|Mexico City circa 1978-79|
Until the late 1870s there was no practical way to reproduce a photograph in a newspaper or a magazine. This meant that all those American Civil War photographs would have been seen as etchings or up on a wall at a gallery. There was a method used to reproduce photographs in books (usually appeared as a frontspiece) that was called the photogravure. Because of its intaglio type of printing they could not be placed in normal publications.
With the advent of the halftone process, a series of black, gray dots and white spaces, finally photographs were appeared in newspapers.
This innovation marked the beginning of a long relationship between photographers and magazines and newspapers. Until the collapse of journalism in this 21st century , publications vied to have original photographs and photographers were sent all over the world to take photographs that were original.

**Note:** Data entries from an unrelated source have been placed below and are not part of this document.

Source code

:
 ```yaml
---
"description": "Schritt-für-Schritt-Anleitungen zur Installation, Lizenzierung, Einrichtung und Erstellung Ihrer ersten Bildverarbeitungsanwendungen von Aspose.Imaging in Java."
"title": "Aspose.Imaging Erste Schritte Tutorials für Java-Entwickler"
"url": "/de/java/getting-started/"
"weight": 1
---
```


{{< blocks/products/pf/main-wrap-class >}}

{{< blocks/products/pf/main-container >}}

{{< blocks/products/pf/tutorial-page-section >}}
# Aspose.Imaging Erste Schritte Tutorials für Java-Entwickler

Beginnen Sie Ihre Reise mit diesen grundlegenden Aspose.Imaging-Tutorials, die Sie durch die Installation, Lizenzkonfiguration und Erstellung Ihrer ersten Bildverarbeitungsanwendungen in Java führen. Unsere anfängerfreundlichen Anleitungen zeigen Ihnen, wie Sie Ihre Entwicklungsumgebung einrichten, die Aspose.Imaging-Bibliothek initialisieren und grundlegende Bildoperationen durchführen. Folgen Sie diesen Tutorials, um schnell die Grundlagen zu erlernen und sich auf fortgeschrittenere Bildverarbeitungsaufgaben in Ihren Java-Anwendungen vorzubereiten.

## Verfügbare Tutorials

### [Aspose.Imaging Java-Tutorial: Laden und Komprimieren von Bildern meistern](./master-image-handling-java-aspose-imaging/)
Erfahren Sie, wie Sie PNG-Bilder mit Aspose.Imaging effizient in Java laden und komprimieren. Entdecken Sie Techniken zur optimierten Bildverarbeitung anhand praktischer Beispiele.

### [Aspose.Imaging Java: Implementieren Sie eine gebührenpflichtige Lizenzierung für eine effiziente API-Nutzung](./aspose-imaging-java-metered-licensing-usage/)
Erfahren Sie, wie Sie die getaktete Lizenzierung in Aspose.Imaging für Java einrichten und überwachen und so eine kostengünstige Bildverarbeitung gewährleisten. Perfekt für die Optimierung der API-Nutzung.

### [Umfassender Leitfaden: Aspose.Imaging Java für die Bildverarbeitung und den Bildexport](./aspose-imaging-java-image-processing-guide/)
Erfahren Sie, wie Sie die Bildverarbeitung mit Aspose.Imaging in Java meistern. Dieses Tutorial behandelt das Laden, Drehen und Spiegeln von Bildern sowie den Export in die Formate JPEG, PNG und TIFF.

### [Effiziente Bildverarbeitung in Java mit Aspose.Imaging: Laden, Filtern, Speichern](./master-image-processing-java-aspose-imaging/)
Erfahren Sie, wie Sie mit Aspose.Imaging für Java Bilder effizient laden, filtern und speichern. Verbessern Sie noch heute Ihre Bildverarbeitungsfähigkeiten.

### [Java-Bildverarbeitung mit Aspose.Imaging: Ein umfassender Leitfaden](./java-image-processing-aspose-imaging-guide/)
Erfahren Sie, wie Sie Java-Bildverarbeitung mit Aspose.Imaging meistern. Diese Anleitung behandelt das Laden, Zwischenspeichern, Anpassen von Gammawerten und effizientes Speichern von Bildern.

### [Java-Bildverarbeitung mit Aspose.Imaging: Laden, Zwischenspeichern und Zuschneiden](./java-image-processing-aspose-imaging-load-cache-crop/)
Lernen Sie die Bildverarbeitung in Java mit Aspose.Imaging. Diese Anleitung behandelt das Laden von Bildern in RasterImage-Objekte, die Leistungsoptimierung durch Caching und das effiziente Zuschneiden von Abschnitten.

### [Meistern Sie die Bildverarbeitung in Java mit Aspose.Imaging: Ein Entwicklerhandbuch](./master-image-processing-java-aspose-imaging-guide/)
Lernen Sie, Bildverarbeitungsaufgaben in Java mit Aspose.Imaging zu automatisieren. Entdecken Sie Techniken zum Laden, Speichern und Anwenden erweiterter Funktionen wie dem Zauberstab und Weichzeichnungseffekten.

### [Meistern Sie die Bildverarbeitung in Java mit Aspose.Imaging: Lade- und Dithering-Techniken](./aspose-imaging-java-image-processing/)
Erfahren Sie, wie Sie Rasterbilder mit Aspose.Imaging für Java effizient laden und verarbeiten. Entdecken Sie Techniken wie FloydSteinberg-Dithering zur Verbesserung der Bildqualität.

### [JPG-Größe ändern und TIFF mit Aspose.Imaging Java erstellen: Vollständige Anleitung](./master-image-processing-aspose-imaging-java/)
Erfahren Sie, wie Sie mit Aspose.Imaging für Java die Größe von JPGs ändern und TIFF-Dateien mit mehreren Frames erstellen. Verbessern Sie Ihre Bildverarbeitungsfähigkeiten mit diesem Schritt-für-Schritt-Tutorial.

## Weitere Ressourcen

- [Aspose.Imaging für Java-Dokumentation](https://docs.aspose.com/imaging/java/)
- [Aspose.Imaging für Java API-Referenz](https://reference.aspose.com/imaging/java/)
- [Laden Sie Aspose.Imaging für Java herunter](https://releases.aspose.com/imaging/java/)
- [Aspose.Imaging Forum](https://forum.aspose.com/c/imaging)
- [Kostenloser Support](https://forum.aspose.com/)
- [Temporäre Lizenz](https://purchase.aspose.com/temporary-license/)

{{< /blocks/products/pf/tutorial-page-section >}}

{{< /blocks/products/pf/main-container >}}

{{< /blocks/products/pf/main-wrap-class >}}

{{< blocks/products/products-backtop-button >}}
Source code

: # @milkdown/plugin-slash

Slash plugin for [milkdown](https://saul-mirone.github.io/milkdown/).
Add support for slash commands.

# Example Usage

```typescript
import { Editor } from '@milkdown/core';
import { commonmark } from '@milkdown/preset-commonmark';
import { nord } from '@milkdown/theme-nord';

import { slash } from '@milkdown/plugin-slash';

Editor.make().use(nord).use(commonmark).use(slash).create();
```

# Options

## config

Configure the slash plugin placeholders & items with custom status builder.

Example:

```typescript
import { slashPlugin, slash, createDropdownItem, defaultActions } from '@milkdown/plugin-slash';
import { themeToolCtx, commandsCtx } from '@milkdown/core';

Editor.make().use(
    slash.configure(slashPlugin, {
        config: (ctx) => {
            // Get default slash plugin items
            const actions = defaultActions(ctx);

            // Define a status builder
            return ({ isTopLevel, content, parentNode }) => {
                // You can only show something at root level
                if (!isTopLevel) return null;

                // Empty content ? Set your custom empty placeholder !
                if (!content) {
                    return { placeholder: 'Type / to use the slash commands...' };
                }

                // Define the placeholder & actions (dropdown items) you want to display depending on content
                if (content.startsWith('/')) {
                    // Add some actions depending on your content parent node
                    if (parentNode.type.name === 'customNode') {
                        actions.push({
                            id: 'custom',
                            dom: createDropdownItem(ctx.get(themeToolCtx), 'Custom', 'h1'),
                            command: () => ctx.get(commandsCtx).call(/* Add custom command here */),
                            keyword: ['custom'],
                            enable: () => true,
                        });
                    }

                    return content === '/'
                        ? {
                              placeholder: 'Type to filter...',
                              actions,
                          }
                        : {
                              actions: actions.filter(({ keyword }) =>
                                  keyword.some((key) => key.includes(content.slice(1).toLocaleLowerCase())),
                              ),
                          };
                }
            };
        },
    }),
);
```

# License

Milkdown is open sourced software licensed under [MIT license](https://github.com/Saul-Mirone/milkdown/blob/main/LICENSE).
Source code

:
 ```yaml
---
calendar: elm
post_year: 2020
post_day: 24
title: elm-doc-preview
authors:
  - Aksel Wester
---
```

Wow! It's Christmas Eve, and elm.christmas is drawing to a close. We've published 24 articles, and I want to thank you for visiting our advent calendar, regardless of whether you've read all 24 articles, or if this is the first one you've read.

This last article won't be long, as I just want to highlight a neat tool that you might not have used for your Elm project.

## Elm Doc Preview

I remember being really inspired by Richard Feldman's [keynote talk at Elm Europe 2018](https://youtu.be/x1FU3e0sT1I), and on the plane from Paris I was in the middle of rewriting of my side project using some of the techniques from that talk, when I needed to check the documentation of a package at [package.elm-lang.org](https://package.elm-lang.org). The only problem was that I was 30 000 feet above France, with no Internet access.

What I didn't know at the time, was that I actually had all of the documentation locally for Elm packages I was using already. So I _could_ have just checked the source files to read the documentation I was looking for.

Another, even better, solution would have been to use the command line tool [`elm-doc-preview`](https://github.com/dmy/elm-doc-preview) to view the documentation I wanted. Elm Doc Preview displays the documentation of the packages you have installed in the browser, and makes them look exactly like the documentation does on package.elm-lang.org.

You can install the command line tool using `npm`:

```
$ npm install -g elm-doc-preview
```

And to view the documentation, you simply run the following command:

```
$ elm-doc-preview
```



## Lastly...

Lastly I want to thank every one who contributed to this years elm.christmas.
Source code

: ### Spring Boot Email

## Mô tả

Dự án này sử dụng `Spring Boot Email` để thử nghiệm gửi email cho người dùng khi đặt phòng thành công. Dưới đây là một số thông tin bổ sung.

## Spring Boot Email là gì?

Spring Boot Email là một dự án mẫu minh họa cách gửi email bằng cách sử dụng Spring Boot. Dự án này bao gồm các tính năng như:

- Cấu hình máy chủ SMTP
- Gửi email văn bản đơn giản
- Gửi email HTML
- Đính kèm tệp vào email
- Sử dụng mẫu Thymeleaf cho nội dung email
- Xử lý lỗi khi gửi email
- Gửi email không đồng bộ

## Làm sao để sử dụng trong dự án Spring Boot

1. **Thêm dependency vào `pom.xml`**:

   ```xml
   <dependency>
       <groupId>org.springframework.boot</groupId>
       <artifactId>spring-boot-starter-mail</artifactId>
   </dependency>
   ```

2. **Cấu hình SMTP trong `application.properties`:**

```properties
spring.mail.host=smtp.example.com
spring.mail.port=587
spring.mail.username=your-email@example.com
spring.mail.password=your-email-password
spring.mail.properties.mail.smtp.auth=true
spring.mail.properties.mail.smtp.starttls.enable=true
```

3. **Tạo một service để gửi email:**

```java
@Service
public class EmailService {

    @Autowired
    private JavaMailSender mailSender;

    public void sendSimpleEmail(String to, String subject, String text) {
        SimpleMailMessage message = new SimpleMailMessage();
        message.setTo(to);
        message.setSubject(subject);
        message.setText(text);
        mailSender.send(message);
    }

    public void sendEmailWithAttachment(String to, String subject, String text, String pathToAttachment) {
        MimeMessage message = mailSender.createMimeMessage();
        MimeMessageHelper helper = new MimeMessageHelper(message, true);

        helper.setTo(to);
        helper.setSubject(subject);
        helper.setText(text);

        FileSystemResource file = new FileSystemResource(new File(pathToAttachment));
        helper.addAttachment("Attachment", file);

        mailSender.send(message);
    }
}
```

In this 2023 photographers post photographs I social media with little explanation. They think that the photograph can stand on its own.
They forget that photography from that first photograph of the Steinway Building appearing in a long gone NY newspaper has always been a symbiosis.
Perhaps these lonely photographs are the product of laziness or not wanting to write on a phone keyboard.
I will not rant about the above and I will continue to mate my photographs with my writing in my now my 5759 blogs.
Many will skip this blog and they may like the image which is a scanner sandwich of two colour negatives.
I believe that the story behind it is interesting.
When Rosemary, our two daughter and I left Mexico City for Vancouver in 1975 my neighbours kept telling me to stay as I was making a good living taking photographs of wealthy Mexican families with my 35mm Pentacon-F and Pentax S-3. The film was Kodak Tri-X and I would process the film in my little bathroom darkroom in our Arboledas, Estado de México little brick home.
I did not have lights but I had a very good light metre. I took my photographs in low contrast situations.
Judging by the fact that the photograph of this woman (filed under Mexican Girl) is a 6x7cm format it tells me (I have a hazy memory) that sometime in the late 70s I went back to Mexico on assignment for the then Mexicana de Aviación. At the time I only had a 65mm wide angle for my Mamiya RB-67. This meant I could not take tight portraits. I have no idea if I took more pictures. The file only has 6 frames.
The above photograph reveals a few interesting facts. One is that I had yet to learn that you never cut off hands in portraits. On the positive note the painting by Luís Strempler (1928 -2002) is dedicated to Francisco Alonso y Alonso. He would have been the girl's father.
Somehow I must have contacted the family of the girl and they hired me to photograph her.
At the time, as in most Latin American countries there is an endemic racism. The family of the girl would have been proud that she was “blanquita” and had blonde hair.
When I shot these photographs I was not yet established as a magazine photographer in Vancouver. I took many photographs of our daughters. This led to my specializing in portraiture. I have not looked back since.
At age I am shooting portraits. And I am proud to write here that I provide content to my photographs.